→ **WHAT THE TASK REQUIRES**: Every line of the entries below from the one containing "- Оставить комментарий" to the one containing "Для верстки страниц", both ends included, must be written out exactly. No other line belongs in the answer.

[Saved entries]
--- START ---

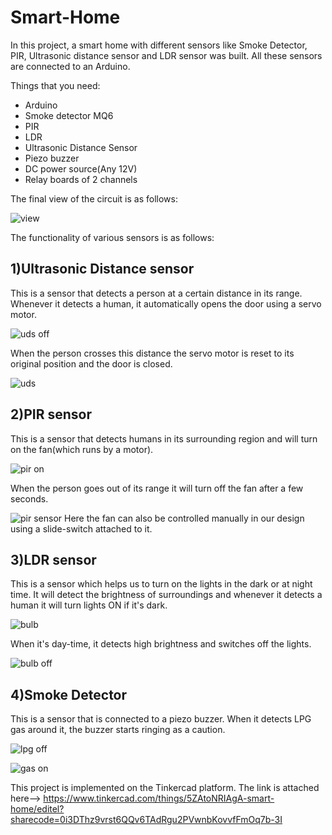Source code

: # Smart-Home
In this project, a smart home with different sensors like  Smoke Detector, PIR, Ultrasonic distance sensor and LDR sensor was built. All these sensors are connected to an Arduino.

Things that you need:
<ul>
  <li>Arduino</li>
  <li>Smoke detector MQ6</li>
  <li>PIR</li>
  <li>LDR</li>
  <li>Ultrasonic Distance Sensor</li>
  <li>Piezo buzzer</li>
  <li>DC power source(Any 12V)</li>
  <li>Relay boards of 2 channels </li>
</ul>

The final view of the circuit is as follows:

![view](https://user-images.githubusercontent.com/97884235/178325247-a852acca-b953-43cc-8fe8-7b165cdba87c.png)


The functionality of various sensors is as follows:
## 1)Ultrasonic Distance sensor

This is a sensor that detects a person at a certain distance in its range. Whenever it detects a human, it automatically opens the door using a servo motor.

![uds off](https://user-images.githubusercontent.com/97884235/178325344-c7f2d5ec-7ce6-45b4-ad6c-2114ebea1339.png)

When the person crosses this distance the servo motor is reset to its original position and the door is closed.

![uds](https://user-images.githubusercontent.com/97884235/178325303-2b3010ce-074a-4500-8252-ae0e22f755a2.png)

## 2)PIR sensor

This is a sensor that detects humans in its surrounding region and will turn on the fan(which runs by a motor).

![pir on](https://user-images.githubusercontent.com/97884235/178325566-b2eafaf5-01ca-47a4-9350-ecbeff7769e1.png)

When the person goes out of its range it will turn off the fan after a few seconds.

![pir sensor](https://user-images.githubusercontent.com/97884235/178325683-6a1b2e60-4607-42f4-bd06-7d01811d4262.png)
Here the fan can also be controlled manually in our design using a slide-switch attached to it.

## 3)LDR sensor

This is a sensor which helps us to turn on the lights in the dark or at night time. It will detect the brightness of surroundings and whenever it detects a human it will turn lights ON if it's dark.

![bulb](https://user-images.githubusercontent.com/97884235/178326185-30a5165f-abeb-425d-8f98-b43352ae4156.png)

When it's day-time, it detects high brightness and switches off the lights.

![bulb off](https://user-images.githubusercontent.com/97884235/178326324-73c2487f-b1ec-4e2d-acdf-f113c49f78bf.png)

## 4)Smoke Detector
This is a sensor that is connected to a piezo buzzer. When it detects LPG gas around it, the buzzer starts ringing as a caution.

![lpg off](https://user-images.githubusercontent.com/97884235/178326787-6d31dd6c-ff8d-43f3-a144-d46f2c70c92d.png)

![gas on](https://user-images.githubusercontent.com/97884235/178326726-ea3fa240-9d80-4e44-81ce-c84ff7203778.png)

This project is implemented on the Tinkercad platform. The link is attached here--> https://www.tinkercad.com/things/5ZAtoNRIAgA-smart-home/editel?sharecode=0i3DThz9vrst6QQv6TAdRgu2PVwnbKovvfFmOq7b-3I

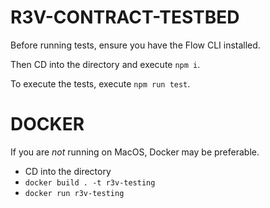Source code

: # R3V-CONTRACT-TESTBED

Before running tests, ensure you have the Flow CLI installed.

Then CD into the directory and execute `npm i`.

To execute the tests, execute `npm run test`.


# DOCKER

If you are *not* running on MacOS, Docker may be preferable.

* CD into the directory
* `docker build . -t r3v-testing`
* `docker run r3v-testing`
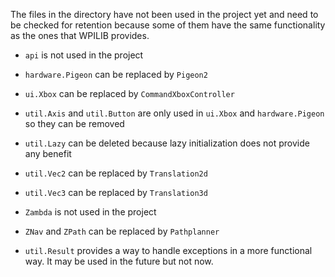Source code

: The files in the directory have not been used in the project yet and need to be checked for retention because some of
them have the same functionality as the ones that WPILIB provides.

- `api` is not used in the project
- `hardware.Pigeon` can be replaced by `Pigeon2`
- `ui.Xbox` can be replaced by `CommandXboxController`
- `util.Axis` and `util.Button` are only used in `ui.Xbox` and `hardware.Pigeon` so they can be removed
- `util.Lazy` can be deleted because lazy initialization does not provide any benefit
- `util.Vec2` can be replaced by `Translation2d`
- `util.Vec3` can be replaced by `Translation3d`
- `Zambda` is not used in the project
- `ZNav` and `ZPath` can be replaced by `Pathplanner`

- `util.Result` provides a way to handle exceptions in a more functional way. It may be used in the future but not now.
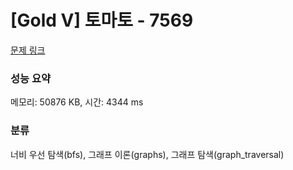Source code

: # [Gold V] 토마토 - 7569 

[문제 링크](https://www.acmicpc.net/problem/7569) 

### 성능 요약

메모리: 50876 KB, 시간: 4344 ms

### 분류

너비 우선 탐색(bfs), 그래프 이론(graphs), 그래프 탐색(graph_traversal)

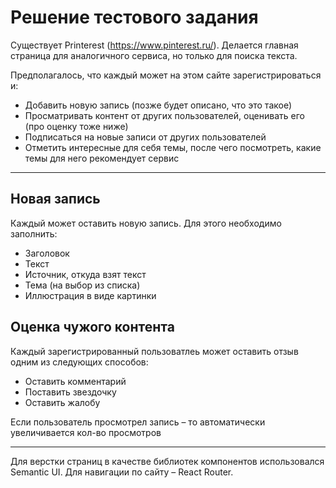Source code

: # Решение тестового задания

Существует Printerest (https://www.pinterest.ru/).
Делается главная страница для аналогичного сервиса, но только для поиска текста.

Предполагалось, что каждый может на этом сайте зарегистрироваться и:
 - Добавить новую запись (позже будет описано, что это такое)
 - Просматривать контент от других пользователей, оценивать его (про оценку тоже ниже)
 - Подписаться на новые записи от других пользователей
 - Отметить интересные для себя темы, после чего посмотреть, какие темы для него рекомендует сервис
 
 ------
 
## Новая запись
Каждый может оставить новую запись. Для этого необходимо заполнить:
- Заголовок
- Текст
- Источник, откуда взят текст
- Тема (на выбор из списка)
- Иллюстрация в виде картинки


## Оценка чужого контента
Каждый зарегистрированный пользоватлеь может оставить отзыв одним из следующих способов:
- Оставить комментарий
- Поставить звездочку
- Оставить жалобу

Если пользователь просмотрел запись – то автоматически увеличивается кол-во просмотров

------

Для верстки страниц в качестве библиотек компонентов использовался Semantic UI.
Для навигации по сайту – React Router.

--- END ---

→ **RESULT FOR THIS TASK**:
- Оставить комментарий
- Поставить звездочку
- Оставить жалобу

Если пользователь просмотрел запись – то автоматически увеличивается кол-во просмотров

------

Для верстки страниц в качестве библиотек компонентов использовался Semantic UI.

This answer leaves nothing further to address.